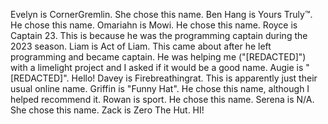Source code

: Evelyn is CornerGremlin. She chose this name.
Ben Hang is Yours Truly™. He chose this name.
Omariahn is Mowi. He chose this name.
Royce is Captain 23. This is because he was the programming captain during the 2023 season.
Liam is Act of Liam. This came about after he left programming and became captain. He was helping me ("[REDACTED]") with a limelight project and I asked if it would be a good name.
Augie is "[REDACTED]". Hello!
Davey is Firebreathingrat. This is apparently just their usual online name. 
Griffin is "Funny Hat". He chose this name, although I helped recommend it. 
Rowan is sport. He chose this name. 
Serena is N/A. She chose this name.
Zack is Zero The Hut. HI!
=======
What the task requires: Copy each line of the records that contains the word "captain".

Your solution:
Royce is Captain 23. This is because he was the programming captain during the 2023 season.
Liam is Act of Liam. This came about after he left programming and became captain. He was helping me ("[REDACTED]") with a limelight project and I asked if it would be a good name.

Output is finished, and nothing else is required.